Of Geometry the twenty fifth Booke; Of mingled ordinate Polyedra's.

1. A mingled ordinate polyedrum is a pyramidate, compounded of pyramides with their toppes meeting in the center, and their bases onely outwardly appearing.

Seeing therefore a Mingled ordinate pyramidate is thus made or compounded of pyramides the geodesy of it shall be had from the Geodesy of the pyramides compounding it: And one Base multiplyed by the number of all the bases shall make the surface of the body. And one Pyramis by the number of all the pyramides; shall make the solidity.

2 The heighth of the compounding pyramis is found by the ray of the circle circumscribed about the base, and by the semidiagony of the polyedrum.

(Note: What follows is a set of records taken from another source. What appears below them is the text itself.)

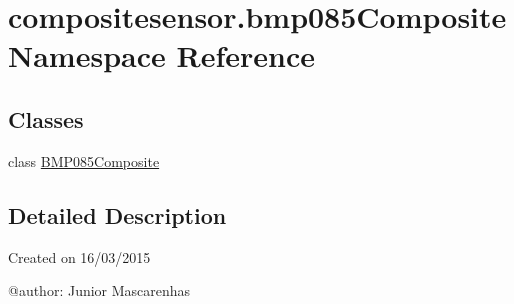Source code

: \hypertarget{namespacecompositesensor_1_1bmp085Composite}{}\section{compositesensor.\+bmp085\+Composite Namespace Reference}
\label{namespacecompositesensor_1_1bmp085Composite}
\subsection*{Classes}
\begin{DoxyCompactItemize}
\item 
class \hyperlink{classcompositesensor_1_1bmp085Composite_1_1BMP085Composite}{B\+M\+P085\+Composite}
\end{DoxyCompactItemize}


\subsection{Detailed Description}
\begin{DoxyVerb}Created on 16/03/2015

@author: Junior Mascarenhas
\end{DoxyVerb}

The base of the pyramis appeareth to the eye: The heighth lieth hidde within, but it is discovered by a right angle triangle, whose base is the semidiagony or halfe diagony, the shankes the ray of the circle, and the perpendicular of the heighth. Therefore subtracting the quadrate of the ray, from the quadrate of the halfe diagony the side of the remainder, by the [9 e xij]. shall be the heighth. But the ray of the circle shall have a speciall invention, according to the kindes of the base, first of a triangular, and then next of a quinquangular.

3 A mingled ordinate polyedrum hath either a triangular, or a quinquangular base.

The division of a Polyhedron ariseth from the bases upon which it standeth.

4 If a quadrate of a triangular base be divided into three parts, the side of the third part shall be the ray of the circle circumscribed about the base.